The Orna. It’s a long piece of cloth worn over the chest, as well as a head and shoulder covering here in Bangladesh. All women wear it in some way – and it always looks perfectly placed on them.
Before this trip, I read an article by a female journalist who had lived in Dhaka. The piece was all about her and her Orna. While she didn’t wear the traditional “shalwar kameez” (baggy pants with tapered ankles and a long loose top over them) she did embrace the orna and wore it each day.
The orna’s purpose is to disguise the female form. It hangs in a u-shape across the chest then loose over the back of each shoulder. The journalist wrote of her constant battle with her orna – finding it lopsided, falling off one shoulder or trailing along in the dirt behind her. I read this and thought, “hasn’t she heard of a safety pin?”

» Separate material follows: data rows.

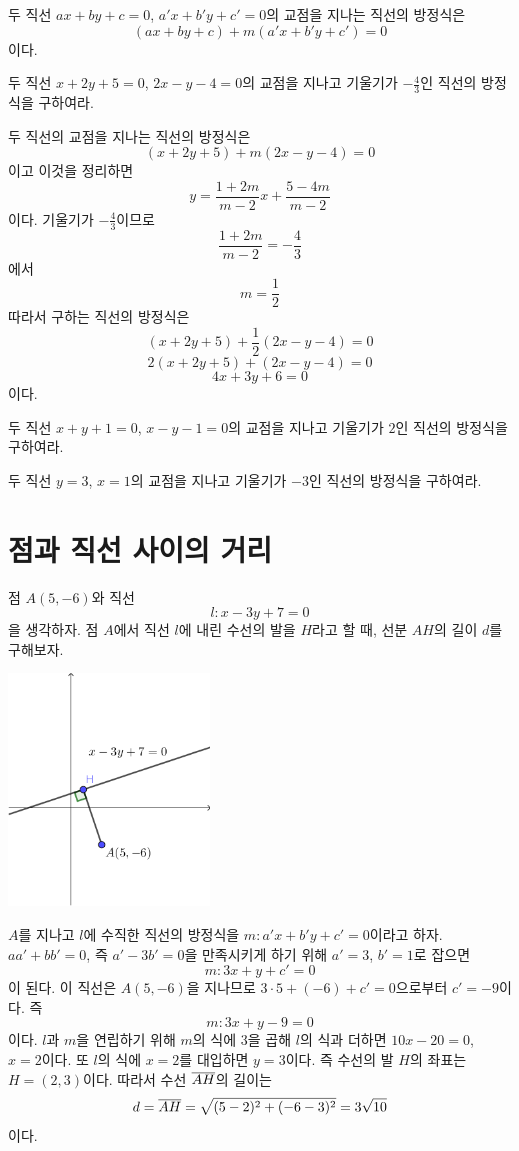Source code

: \documentclass{oblivoir}
\begin{document}
\begin{mdframed}
\theo{}\label{inter2}
두 직선 \(ax+by+c=0\), \(a'x+b'y+c'=0\)의 교점을 지나는 직선의 방정식은
\[(ax+by+c)+m(a'x+b'y+c')=0\]
이다.
\end{mdframed}

\clearpage
\exam{}\label{inter3}
두 직선 \(x+2y+5=0\), \(2x-y-4=0\)의 교점을 지나고 기울기가 \(-\frac43\)인 직선의 방정식을 구하여라.

\begin{mdframed}
두 직선의 교점을 지나는 직선의 방정식은
\[(x+2y+5)+m(2x-y-4)=0\]
이고 이것을 정리하면
\[y=\frac{1+2m}{m-2}x+\frac{5-4m}{m-2}\]
이다.
기울기가 \(-\frac43\)이므로
\[\frac{1+2m}{m-2}=-\frac43\]
에서
\[m=\frac12\]
따라서 구하는 직선의 방정식은
\[(x+2y+5)+\frac12(2x-y-4)=0\]
\[2(x+2y+5)+(2x-y-4)=0\]
\[4x+3y+6=0\]
이다.
\end{mdframed}

\prob{}\label{inter4}
두 직선 \(x+y+1=0\), \(x-y-1=0\)의 교점을 지나고 기울기가 \(2\)인 직선의 방정식을 구하여라.

\prob{}\label{inter5}
두 직선 \(y=3\), \(x=1\)의 교점을 지나고 기울기가 \(-3\)인 직선의 방정식을 구하여라.

\section{점과 직선 사이의 거리}
\exam{}\label{dist1}
점 \(A(5,-6)\)와 직선
\[l:x-3y+7=0\]
을 생각하자.
점 \(A\)에서 직선 \(l\)에 내린 수선의 발을 \(H\)라고 할 때, 선분 \(AH\)의 길이 \(d\)를 구해보자.

\begin{center}
\includegraphics[width=0.4\textwidth]{distance_1}
\end{center}

\(A\)를 지나고 \(l\)에 수직한 직선의 방정식을 \(m:a'x+b'y+c'=0\)이라고 하자.
\(aa'+bb'=0\), 즉 \(a'-3b'=0\)을 만족시키게 하기 위해 \(a'=3\), \(b'=1\)로 잡으면
\[m:3x+y+c'=0\]
이 된다.
이 직선은 \(A(5,-6)\)을 지나므로 \(3\cdot5+(-6)+c'=0\)으로부터 \(c'=-9\)이다.
즉
\[m:3x+y-9=0\]
이다.
\(l\)과 \(m\)을 연립하기 위해 \(m\)의 식에 3을 곱해 \(l\)의 식과 더하면 \(10x-20=0\), \(x=2\)이다.
또 \(l\)의 식에 \(x=2\)를 대입하면 \(y=3\)이다.
즉 수선의 발 \(H\)의 좌표는 \(H=(2,3)\)이다.
따라서 수선 \(\overline{AH}\)의 길이는
\[d=\overline{AH}=\sqrt{(5-2)^2+(-6-3)^2}=3\sqrt{10}\]
이다.
\end{document}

So, full of “I’ve got this orna business” and armed with safety pins, I donned this long piece of material across my shoulders and chest. Easy, right? Wrong! “Just pin it,” she said. Easier said than done, standing in darkness thanks to a blown fuse, trying to reign in this unruly fabric that kept sliding all over the place. I am convinced it had a mind of its own! I spent that entire first day tucking and readjusting my orna as it kept flicking back over my shoulder. Even my son tried to keep it in place for me!
Orna 1. Sonia 0.
The next day I tried to gather it up more when I pinned it. Several stealthy stalkings of other women in Dhaka revealed a possible hint… Pin it behind the shoulder! That seems to minimise the slippage but I still do not look as natural and composed as these women do. Something to aspire to, perhaps?
Maybe I just need more practice. Fortunately we have another four days here in Bangladesh, so another four days with my orna.